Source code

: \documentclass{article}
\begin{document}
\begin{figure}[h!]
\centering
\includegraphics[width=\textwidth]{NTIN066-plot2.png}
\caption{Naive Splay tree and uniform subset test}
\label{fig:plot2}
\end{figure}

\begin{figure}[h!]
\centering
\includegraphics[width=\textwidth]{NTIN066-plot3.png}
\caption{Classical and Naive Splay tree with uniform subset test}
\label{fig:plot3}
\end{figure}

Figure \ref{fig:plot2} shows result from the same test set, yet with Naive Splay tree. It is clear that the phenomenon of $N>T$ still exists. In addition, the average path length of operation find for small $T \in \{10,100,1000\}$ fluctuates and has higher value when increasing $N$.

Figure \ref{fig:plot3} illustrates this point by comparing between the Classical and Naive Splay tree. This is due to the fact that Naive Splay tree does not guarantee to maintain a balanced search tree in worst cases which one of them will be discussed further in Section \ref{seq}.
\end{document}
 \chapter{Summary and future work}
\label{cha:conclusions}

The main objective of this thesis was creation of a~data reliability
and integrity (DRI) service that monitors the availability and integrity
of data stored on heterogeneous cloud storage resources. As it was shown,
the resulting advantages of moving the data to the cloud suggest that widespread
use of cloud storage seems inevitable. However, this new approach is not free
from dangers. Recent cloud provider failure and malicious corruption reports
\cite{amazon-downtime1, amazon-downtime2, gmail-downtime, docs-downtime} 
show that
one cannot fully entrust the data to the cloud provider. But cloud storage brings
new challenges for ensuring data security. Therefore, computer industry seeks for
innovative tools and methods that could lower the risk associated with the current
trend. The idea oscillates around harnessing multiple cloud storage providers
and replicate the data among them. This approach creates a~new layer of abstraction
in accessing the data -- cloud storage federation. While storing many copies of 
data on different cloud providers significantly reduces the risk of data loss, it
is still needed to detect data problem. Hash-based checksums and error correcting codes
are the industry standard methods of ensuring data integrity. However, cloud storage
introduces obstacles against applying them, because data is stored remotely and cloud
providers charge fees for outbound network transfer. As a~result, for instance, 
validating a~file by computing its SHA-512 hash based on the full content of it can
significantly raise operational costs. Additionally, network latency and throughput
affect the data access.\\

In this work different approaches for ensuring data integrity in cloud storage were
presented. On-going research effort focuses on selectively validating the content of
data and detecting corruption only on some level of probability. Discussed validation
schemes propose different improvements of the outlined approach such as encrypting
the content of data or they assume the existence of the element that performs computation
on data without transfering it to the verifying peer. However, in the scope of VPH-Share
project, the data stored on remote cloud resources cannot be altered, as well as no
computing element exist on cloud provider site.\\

........

_Your instructions:_ Go through the material line by line and state how many lines hold "However", with no other words.

_Task result:_ 3